- U.S. housing starts rose by 19.4% to 1.74 million units (annualized) in March from an upwardly-revised 1.42 million units in the month prior. The outturn came in well above market expectations, which called for a milder increase to 1.60 million units.
- Single-family starts rose by 15.3% (or 164k) to 1.24 million units, while starts in the smaller and more volatile multi-family segment rose by 30.8% (or 118k) to 501k units.
- Permitting activity also pushed higher, with total building permits up 2.7% to 1.77 million in March. Single-family permits rose by 4.6% to 1.20 million units. Multifamily permits, meanwhile, fell by 1.2% to 567k units, with March marking their second consecutive monthly decline.

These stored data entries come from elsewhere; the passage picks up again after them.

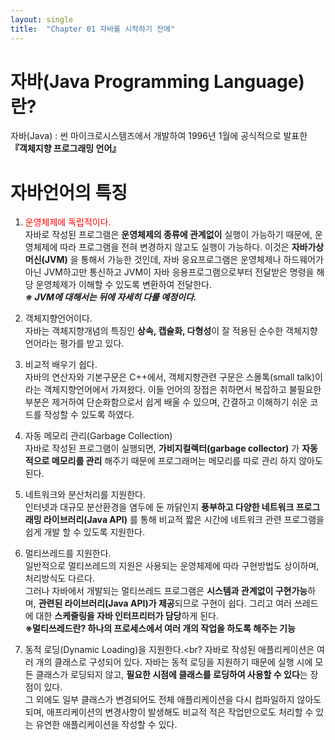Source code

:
 ```yaml
---
layout: single
title:  "Chapter 01 자바를 시작하기 전에"
---
```


# 자바(Java Programming Language)란?
자바(Java) : 썬 마이크로시스템즈에서 개발하여 1996년 1월에 공식적으로 발표한 **『객체지향 프로그래밍 언어』**

# 자바언어의 특징
1. <span style="color:red">운영체제에 독립적이다.</span>  
    자바로 작성된 프로그램은 **운영체제의 종류에 관계없이** 실행이 가능하기 때문에, 운영체제에 따라 프로그램을 전혀 변경하지 않고도 실행이 가능하다.
    이것은 **자바가상머신(JVM)** 을 통해서 가능한 것인데, 자바 응요프로그램은 운영체제나 하드웨어가 아닌 JVM하고만 통신하고 JVM이 자바 응용프로그램으로부터 전달받은 명령을
    해당 운영체제가 이해할 수 있도록 변환하여 전달한다.  
    ***※ JVM에 대해서는 뒤에 자세히 다룰 예정이다.***
2. 객체지향언어이다.  
    자바는 객체지향개념의 특징인 **상속, 캡슐화, 다형성**이 잘 적용된 순수한 객체지향언어라는 평가를 받고 있다.

3. 비교적 배우기 쉽다.<br>
    자바의 연산자와 기본구문은 C++에서, 객체지향관련 구문은 스몰톡(small talk)이라는 객체지향언어에서 가져왔다. 이들 언어의 장접은 취하면서 복잡하고 불필요한 부분은 제거하여 단순화함으로서 쉽게 배울 수 있으며, 간결하고 이해하기 쉬운 코드를 작성할 수 있도록 하였다.
4. 자동 메모리 관리(Garbage Collection)<br>
    자바로 작성된 프로그램이 실행되면, **가비지컬렉터(garbage collector)** 가 **자동적으로 메모리를 관리** 해주기 때문에 프로그래머는 메모리를 따로 관리 하지 않아도 된다.
5. 네트워크와 분산처리를 지원한다.<br>
    인터넷과 대규모 분산환경을 염두에 둔 까닭인지 **풍부하고 다양한 네트워크 프로그래밍 라이브러리(Java API)** 를 통해 비교적 짧은 시간에 네트워크 관련 프로그램을 쉽게 개발 할 수 있도록 지원한다.
6. 멀티쓰레드를 지원한다.<br>
    일반적으로 멀티쓰레드의 지원은 사용되는 운영체제에 따라 구현방법도 상이하며, 처리방식도 다르다.<br>그러나 자바에서 개발되는 멀티쓰레드 프로그램은 **시스템과 관계없이 구현가능**하며, **관련된 라이브러리(Java API)가 제공**되므로 구현이 쉽다. 그리고 여러 쓰레드에 대한 **스케줄링을 자바 인터프리터가 담당**하게 된다.<br>
    **※멀티쓰레드란? 하나의 프로세스에서 여러 개의 작업을 하도록 해주는 기능**
7. 동적 로딩(Dynamic Loading)을 지원한다.<br?
   자바로 작성된 애플리케이션은 여러 개의 클래스로 구성되어 있다. 자바는 동적 로딩을 지원하기 때문에 실행 시에 모든 클래스가 로딩되지 않고, **필요한 시점에 클래스를 로딩하여 사용할 수 있다**는 장점이 있다.<br>그 외에도 일부 클래스가 변경되어도 전체 애플리케이션을 다시 컴파일하지 않아도 되며, 애프리케이션의 변경사항이 발생해도 비교적 적은 작업만으로도 처리할 수 있는 유연한 애플리케이션을 작성할 수 있다.

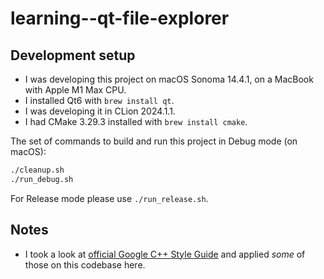 # learning--qt-file-explorer

## Development setup

- I was developing this project on macOS Sonoma 14.4.1, on a MacBook with Apple M1 Max CPU.
- I installed Qt6 with `brew install qt`.
- I was developing it in CLion 2024.1.1.
- I had CMake 3.29.3 installed with `brew install cmake`.

The set of commands to build and run this project in Debug mode (on macOS):

```sh
./cleanup.sh
./run_debug.sh
```

For Release mode please use `./run_release.sh`.

## Notes

- I took a look at [official Google C++ Style Guide](https://google.github.io/styleguide/cppguide.html) and applied
  *some*
  of those on this codebase here.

- Housing starts improved across most regions. The Midwest (+122.8%) led the way, followed by the Northeast (+64.0%) and the South (+13.5%). The West was the only region to record a decline in March, with housing starts down 13.6% on the month.
- After a weak showing in the first two months of the year, homebuilding activity finally reversed course in March, as both single-family and multifamily stars surged higher. Last month’s sizable increase likely also reflects the making up of lost ground in February, which was weighed down by severe winter weather that affected many parts of the country.
- An improving economic backdrop, on account of rising vaccinations and the latest stimulus package, bodes well for homebuilding activity. Meanwhile, the fact that existing home inventory currently sits at a record low is an added element that supports the putting of more shovels to the ground. The path forward, however, is not without hurdles. Besides the capricious nature of the health crisis, which could result in some more near-term volatility, the housing affordability channel will also bear careful watching.
- Home prices are growing at a rapid double-digit pace compared to a year ago. Meanwhile, increased costs of key materials that tend to be passed down to the consumer, such as copper and lumber – the latter has nearly tripled from its pre-pandemic level – will not help. The expectation for mortgage rates to grind higher in the quarters ahead is yet an added headwind from an affordability perspective. Putting the pieces together, homebuilding activity is likely to remain elevated as the labor market healing continues, but these headwinds will hold it back from rising much higher from current levels.